La ponencia de la reforma a la salud debe verse como el primer eslabón del gobierno para retrotraernos al modelo de estatización que colapsó estruendosamente en el mundo en 1989, y que hoy la izquierda pretende resucitar sin importarle los estragos que esos mismos esfuerzos han provocado allí donde se han intentado.
Para lograrlo, la ministra de salud y su coequipero del interior no han ahorrado falacias y ardides, porque bien saben que el éxito de su labor desencadenaría irreversiblemente la aprobación de las reformas pensional, laboral, de justicia y electoral con las que culminarían la captura de la institucionalidad por la suprema voluntad del Estado que tendría en el presidente su único y seguramente vitalicio profeta.
Presentar el texto del proyecto como resultado de la incorporación en un 99% de las preocupaciones de los partidos, asociaciones de las EPS y de los usuarios, (solo el 20%) no pasa de ser artimaña engañosa que debe enardecer a quienes se tima sin enfado y consideración. La reforma no se ocupa de la sostenibilidad financiera del sistema, pero sí elimina el aseguramiento que hasta hoy ha permitido una cobertura superior al 90% y condenaría al afiliado a asumir un riesgo financiero imposible de atender.

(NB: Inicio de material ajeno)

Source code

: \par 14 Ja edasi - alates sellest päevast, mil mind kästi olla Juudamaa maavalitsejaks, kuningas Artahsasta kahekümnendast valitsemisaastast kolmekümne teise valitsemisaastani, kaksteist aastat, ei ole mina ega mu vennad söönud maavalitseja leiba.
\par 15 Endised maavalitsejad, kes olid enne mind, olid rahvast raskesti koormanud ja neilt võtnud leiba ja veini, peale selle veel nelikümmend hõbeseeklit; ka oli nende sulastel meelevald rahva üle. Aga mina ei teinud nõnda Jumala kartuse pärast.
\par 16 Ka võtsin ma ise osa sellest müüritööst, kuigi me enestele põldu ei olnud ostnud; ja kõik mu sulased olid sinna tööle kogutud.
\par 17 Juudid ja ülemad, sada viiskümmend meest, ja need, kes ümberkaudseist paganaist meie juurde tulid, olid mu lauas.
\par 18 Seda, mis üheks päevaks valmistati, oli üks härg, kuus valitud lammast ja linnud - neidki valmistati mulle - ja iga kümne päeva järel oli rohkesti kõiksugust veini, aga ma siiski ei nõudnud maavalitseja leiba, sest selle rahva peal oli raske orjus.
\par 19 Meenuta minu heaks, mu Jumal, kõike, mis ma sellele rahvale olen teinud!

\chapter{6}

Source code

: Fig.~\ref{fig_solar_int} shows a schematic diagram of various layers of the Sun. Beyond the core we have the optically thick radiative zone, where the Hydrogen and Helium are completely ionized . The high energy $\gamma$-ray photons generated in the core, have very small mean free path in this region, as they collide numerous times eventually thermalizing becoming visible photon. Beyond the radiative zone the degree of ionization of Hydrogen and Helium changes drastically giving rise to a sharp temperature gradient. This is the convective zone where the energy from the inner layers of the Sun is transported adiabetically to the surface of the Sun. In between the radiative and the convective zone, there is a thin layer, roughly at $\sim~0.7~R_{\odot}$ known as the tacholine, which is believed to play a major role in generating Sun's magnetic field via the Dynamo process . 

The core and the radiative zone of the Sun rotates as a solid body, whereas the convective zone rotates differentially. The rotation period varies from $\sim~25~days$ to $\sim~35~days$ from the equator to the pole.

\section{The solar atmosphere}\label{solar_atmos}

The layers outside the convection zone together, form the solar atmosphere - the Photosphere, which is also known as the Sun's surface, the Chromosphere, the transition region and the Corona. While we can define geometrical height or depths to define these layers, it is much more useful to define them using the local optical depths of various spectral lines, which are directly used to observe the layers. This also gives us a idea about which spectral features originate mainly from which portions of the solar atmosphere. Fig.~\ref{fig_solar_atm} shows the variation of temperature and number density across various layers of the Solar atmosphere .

Concentra en el Estado la formulación de la política, su regulación, las tarifas del sistema, la contratación, la prestación de los servicios, en el absurdo escenario en el que el mismo Estado se audita, se paga y se vigila a sí mismo, que por razones de sanidad mental no puede presentarse como una reforma concertada, técnica y conceptualmente apropiada. En vez de atender al mejoramiento del sistema de salud, que sin duda se requiere, solo se estaría abonando un terreno fértil para la inoperancia y la corrupción que ya hemos sufrido en el pasado.
Al Congreso y a los partidos les corresponde la enorme responsabilidad de preservar la salud y vida de los colombianos. Exigírsela a los miembros del Pacto Histórico puede constituirse en ingenua esperanza, pues todos son profetas de tiempos pasados; pero ineludible si es exigírsela a los partidos conservador, liberal y de la U que no pueden anteponer los apetitos personales de sus congresistas al bienestar de sus conciudadanos.
Legítimo temor le asiste a la ciudadanía sobre el comportamiento de los congresistas de esas colectividades que optaron por declararse partidos de gobierno, muy a pesar de que el presidente Petro jamás ocultó su agenda, sus programas y su credo ideológico a lo largo de la campaña electoral. Los reparos recientemente expresados por sus bancadas no alcanzan a disipar las incertidumbres que suscitan algunos de sus miembros y la soterrada actividad de los ministros Prada y Corcho, con habilidades y poderes de convicción distintos, pero no ineficaces, con los que ya rondan a cada uno de los atribulados congresistas.
El desenlace de este pulso determinará el inmediato futuro del país, de sus instituciones y de los escenarios de la contienda política. Más deseable resultaría que Petro se acomode a la democracia a que nos priven de derechos y libertades.